With a devoted following both within academia and in the wider media world, Zizek is the foremost intellectual heavyweight of our age – certainly the most fashionable. He is a theorist and commentator on, among other topics, ideology, current affairs, cinema and the thought of the notoriously abstruse French psychoanalyst Jacques Lacan. He has produced more than 70 books, including The Metastases of Enjoyment and the recent Less than Nothing, a monumental (1,056-page) cogitation on Hegel. As well as holding down an academic post in his native Ljubljana, he also teaches at such institutions as the Birkbeck Institute for the Humanities in London, where he has just been holding a seminar entitled On the Notion of Event. "Which means whatever I want. It's a great trick to give titles which oblige you to nothing. I was totally unprepared; it went well."

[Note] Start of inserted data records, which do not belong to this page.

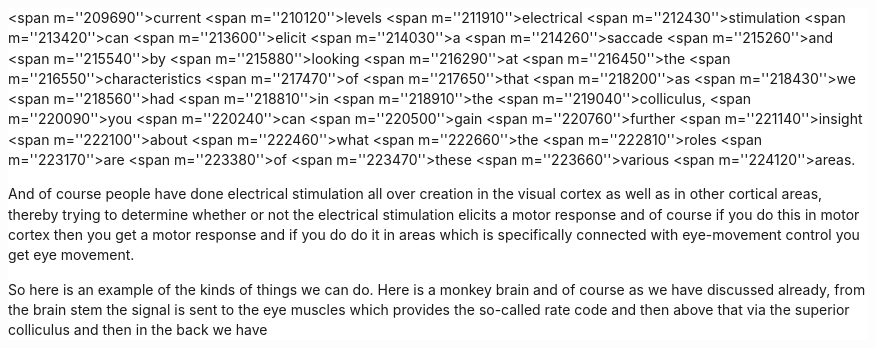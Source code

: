   <span m=''209690''>current</span> <span m=''210120''>levels</span> <span m=''211910''>electrical</span>
  <span m=''212430''>stimulation</span> <span m=''213420''>can</span> <span m=''213600''>elicit</span>
  <span m=''214030''>a</span> <span m=''214260''>saccade</span> <span m=''215260''>and</span>
  <span m=''215540''>by</span> <span m=''215880''>looking</span> <span m=''216290''>at</span>
  <span m=''216450''>the</span> <span m=''216550''>characteristics</span> <span m=''217470''>of</span>
  <span m=''217650''>that</span> <span m=''218200''>as</span> <span m=''218430''>we</span>
  <span m=''218560''>had</span> <span m=''218810''>in</span> <span m=''218910''>the</span>
  <span m=''219040''>colliculus,</span> <span m=''220090''>you</span> <span m=''220240''>can</span>
  <span m=''220500''>gain</span> <span m=''220760''>further</span> <span m=''221140''>insight</span>
  <span m=''222100''>about</span> <span m=''222460''>what</span> <span m=''222660''>the</span>
  <span m=''222810''>roles</span> <span m=''223170''>are</span> <span m=''223380''>of</span>
  <span m=''223470''>these</span> <span m=''223660''>various</span> <span m=''224120''>areas.</span>
  </p><p><span m=''225150''>And</span> <span m=''225240''>of</span> <span m=''225390''>course</span>
  <span m=''225670''>people</span> <span m=''225990''>have</span> <span m=''226230''>done</span>
  <span m=''226890''>electrical</span> <span m=''227380''>stimulation</span> <span
  m=''228130''>all</span> <span m=''228380''>over</span> <span m=''228630''>creation</span>
  <span m=''229730''>in</span> <span m=''229892''>the</span> <span m=''230055''>visual</span>
  <span m=''231020''>cortex</span> <span m=''231580''>as</span> <span m=''231730''>well</span>
  <span m=''231980''>as</span> <span m=''232120''>in</span> <span m=''232315''>other</span>
  <span m=''232510''>cortical</span> <span m=''232980''>areas,</span> <span m=''235110''>thereby</span>
  <span m=''236240''>trying</span> <span m=''236550''>to</span> <span m=''236680''>determine</span>
  <span m=''237310''>whether</span> <span m=''237680''>or</span> <span m=''237840''>not</span>
  <span m=''238360''>the</span> <span m=''238450''>electrical</span> <span m=''238930''>stimulation</span>
  <span m=''239690''>elicits</span> <span m=''240280''>a</span> <span m=''240380''>motor</span>
  <span m=''240710''>response</span> <span m=''241500''>and</span> <span m=''241550''>of</span>
  <span m=''241600''>course</span> <span m=''241650''>if</span> <span m=''241900''>you</span>
  <span m=''242130''>do</span> <span m=''242280''>this</span> <span m=''242490''>in</span>
  <span m=''242715''>motor</span> <span m=''242940''>cortex</span> <span m=''243910''>then</span>
  <span m=''244050''>you</span> <span m=''244160''>get</span> <span m=''244320''>a</span>
  <span m=''244360''>motor</span> <span m=''244710''>response</span> <span m=''245700''>and</span>
  <span m=''246060''>if</span> <span m=''246180''>you</span> <span m=''246280''>do</span>
  <span m=''246830''>do</span> <span m=''246970''>it</span> <span m=''247060''>in</span>
  <span m=''247220''>areas</span> <span m=''247690''>which</span> <span m=''247890''>is</span>
  <span m=''247980''>specifically</span> <span m=''249090''>connected</span> <span
  m=''249680''>with</span> <span m=''249880''>eye-movement</span> <span m=''250610''>control</span>
  <span m=''251700''>you</span> <span m=''251860''>get</span> <span m=''252120''>eye</span>
  <span m=''252240''>movement.</span> </p><p><span m=''253060''>So</span> <span m=''253870''>here</span>
  <span m=''254055''>is</span> <span m=''254240''>an</span> <span m=''254370''>example</span>
  <span m=''255150''>of</span> <span m=''255260''>the</span> <span m=''255370''>kinds</span>
  <span m=''255680''>of</span> <span m=''255810''>things</span> <span m=''256089''>we</span>
  <span m=''256250''>can</span> <span m=''256500''>do.</span> <span m=''257029''>Here</span>
  <span m=''257380''>is</span> <span m=''257579''>a</span> <span m=''257660''>monkey</span>
  <span m=''258050''>brain</span> <span m=''259019''>and</span> <span m=''259730''>of</span>
  <span m=''259899''>course</span> <span m=''260320''>as</span> <span m=''260390''>we</span>
  <span m=''260505''>have</span> <span m=''260620''>discussed</span> <span m=''261190''>already,</span>
  <span m=''261570''>from</span> <span m=''261769''>the</span> <span m=''261880''>brain</span>
  <span m=''262200''>stem</span> <span m=''263080''>the</span> <span m=''263520''>signal</span>
  <span m=''264000''>is</span> <span m=''264135''>sent</span> <span m=''264830''>to</span>
  <span m=''265090''>the</span> <span m=''265370''>eye</span> <span m=''265600''>muscles</span>
  <span m=''266490''>which</span> <span m=''267020''>provides</span> <span m=''267500''>the</span>
  <span m=''267600''>so-called</span> <span m=''268060''>rate</span> <span m=''268390''>code</span>
  <span m=''269120''>and</span> <span m=''269310''>then</span> <span m=''269480''>above</span>
  <span m=''269890''>that</span> <span m=''270060''>via</span> <span m=''270250''>the</span>
  <span m=''270380''>superior</span> <span m=''270880''>colliculus</span> <span m=''272870''>and</span>
  <span m=''273090''>then</span> <span m=''273270''>in</span> <span m=''273410''>the</span>
  <span m=''273510''>back</span> <span m=''273840''>we</span> <span m=''273950''>have</span>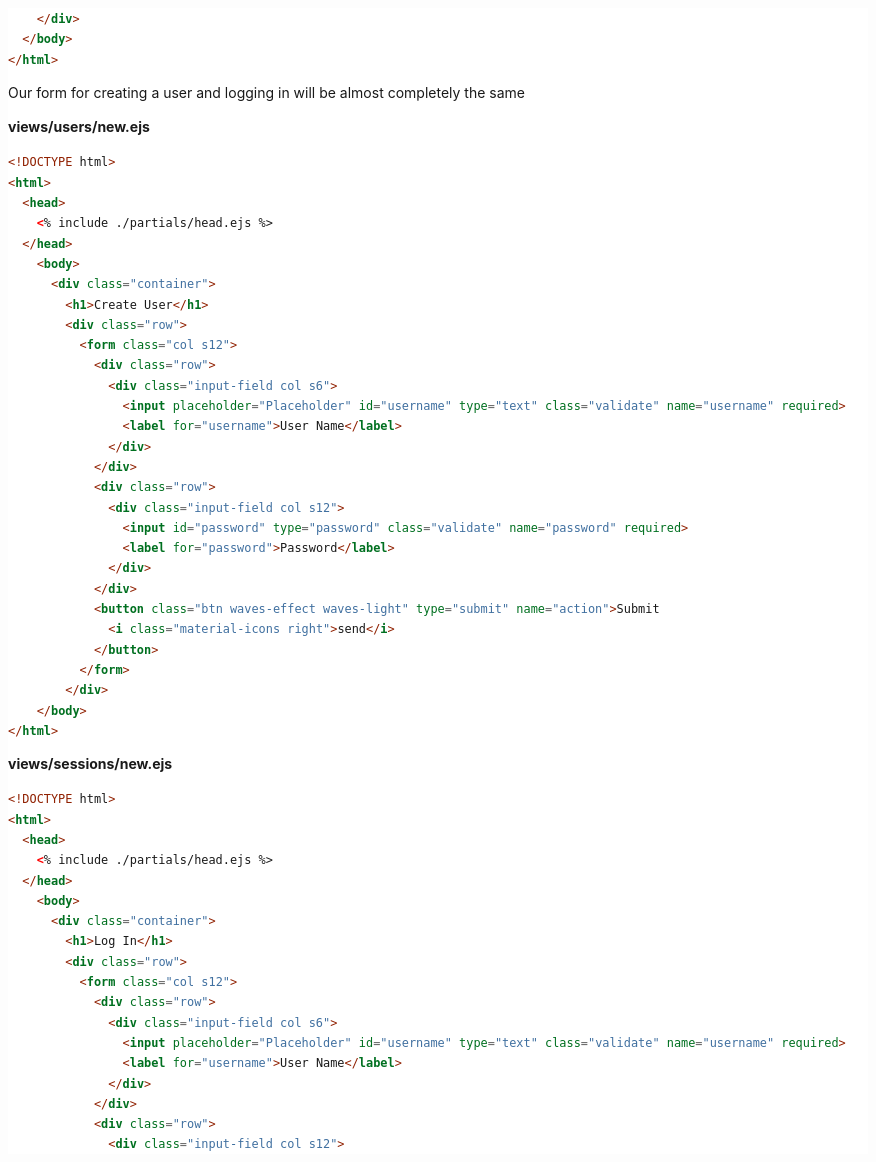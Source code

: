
 ```html
    </div>
  </body>
</html>
```



Our form for creating a user and logging in will be almost completely the same

**views/users/new.ejs**

```html
<!DOCTYPE html>
<html>
  <head>
    <% include ./partials/head.ejs %>
  </head>
    <body>
      <div class="container">
        <h1>Create User</h1>
        <div class="row">
          <form class="col s12">
            <div class="row">
              <div class="input-field col s6">
                <input placeholder="Placeholder" id="username" type="text" class="validate" name="username" required>
                <label for="username">User Name</label>
              </div>
            </div>
            <div class="row">
              <div class="input-field col s12">
                <input id="password" type="password" class="validate" name="password" required>
                <label for="password">Password</label>
              </div>
            </div>
            <button class="btn waves-effect waves-light" type="submit" name="action">Submit
              <i class="material-icons right">send</i>
            </button>
          </form>
        </div>
    </body>
</html>

```

**views/sessions/new.ejs**

```html
<!DOCTYPE html>
<html>
  <head>
    <% include ./partials/head.ejs %>
  </head>
    <body>
      <div class="container">
        <h1>Log In</h1>
        <div class="row">
          <form class="col s12">
            <div class="row">
              <div class="input-field col s6">
                <input placeholder="Placeholder" id="username" type="text" class="validate" name="username" required>
                <label for="username">User Name</label>
              </div>
            </div>
            <div class="row">
              <div class="input-field col s12">
```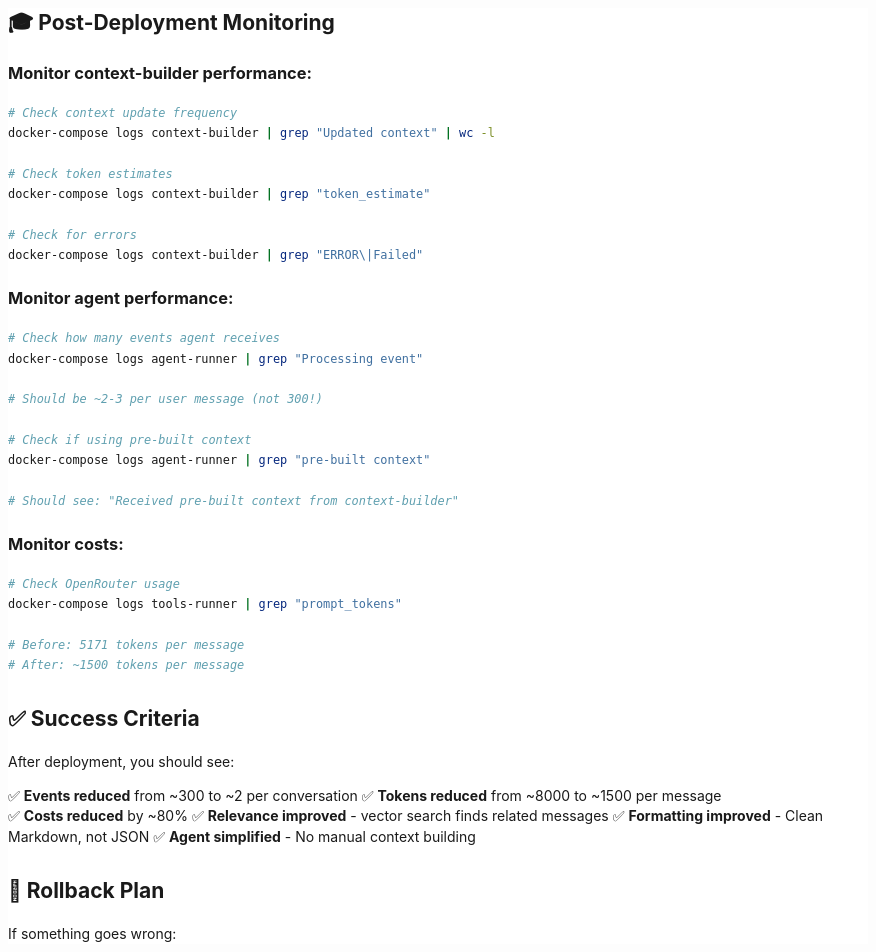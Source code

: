 ## 🎓 **Post-Deployment Monitoring**

### **Monitor context-builder performance:**
```bash
# Check context update frequency
docker-compose logs context-builder | grep "Updated context" | wc -l

# Check token estimates
docker-compose logs context-builder | grep "token_estimate"

# Check for errors
docker-compose logs context-builder | grep "ERROR\|Failed"
```

### **Monitor agent performance:**
```bash
# Check how many events agent receives
docker-compose logs agent-runner | grep "Processing event"

# Should be ~2-3 per user message (not 300!)

# Check if using pre-built context
docker-compose logs agent-runner | grep "pre-built context"

# Should see: "Received pre-built context from context-builder"
```

### **Monitor costs:**
```bash
# Check OpenRouter usage
docker-compose logs tools-runner | grep "prompt_tokens"

# Before: 5171 tokens per message
# After: ~1500 tokens per message
```

## ✅ **Success Criteria**

After deployment, you should see:

✅ **Events reduced** from ~300 to ~2 per conversation
✅ **Tokens reduced** from ~8000 to ~1500 per message  
✅ **Costs reduced** by ~80%
✅ **Relevance improved** - vector search finds related messages
✅ **Formatting improved** - Clean Markdown, not JSON
✅ **Agent simplified** - No manual context building

## 🔄 **Rollback Plan**

If something goes wrong:
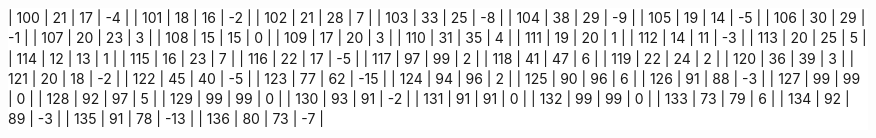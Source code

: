 | 100 | 21 | 17 | -4 |
| 101 | 18 | 16 | -2 |
| 102 | 21 | 28 | 7 |
| 103 | 33 | 25 | -8 |
| 104 | 38 | 29 | -9 |
| 105 | 19 | 14 | -5 |
| 106 | 30 | 29 | -1 |
| 107 | 20 | 23 | 3 |
| 108 | 15 | 15 | 0 |
| 109 | 17 | 20 | 3 |
| 110 | 31 | 35 | 4 |
| 111 | 19 | 20 | 1 |
| 112 | 14 | 11 | -3 |
| 113 | 20 | 25 | 5 |
| 114 | 12 | 13 | 1 |
| 115 | 16 | 23 | 7 |
| 116 | 22 | 17 | -5 |
| 117 | 97 | 99 | 2 |
| 118 | 41 | 47 | 6 |
| 119 | 22 | 24 | 2 |
| 120 | 36 | 39 | 3 |
| 121 | 20 | 18 | -2 |
| 122 | 45 | 40 | -5 |
| 123 | 77 | 62 | -15 |
| 124 | 94 | 96 | 2 |
| 125 | 90 | 96 | 6 |
| 126 | 91 | 88 | -3 |
| 127 | 99 | 99 | 0 |
| 128 | 92 | 97 | 5 |
| 129 | 99 | 99 | 0 |
| 130 | 93 | 91 | -2 |
| 131 | 91 | 91 | 0 |
| 132 | 99 | 99 | 0 |
| 133 | 73 | 79 | 6 |
| 134 | 92 | 89 | -3 |
| 135 | 91 | 78 | -13 |
| 136 | 80 | 73 | -7 |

Zizek's appearances on the international academic circuit, seemingly impromptu hyper-digressive tours de force, give free rein to an exuberant, bullish, often facetious persona that makes him considerably more approachable than the lofty theory icons of the 1970s and 1980s. If the likes of Jacques Derrida submitted philosophical concepts to gnomic scrutiny in something like the austere chill of an anechoic chamber, Zizek's ideas are more like protons ricocheting frenetically in the Large Hadron Collider of his brain.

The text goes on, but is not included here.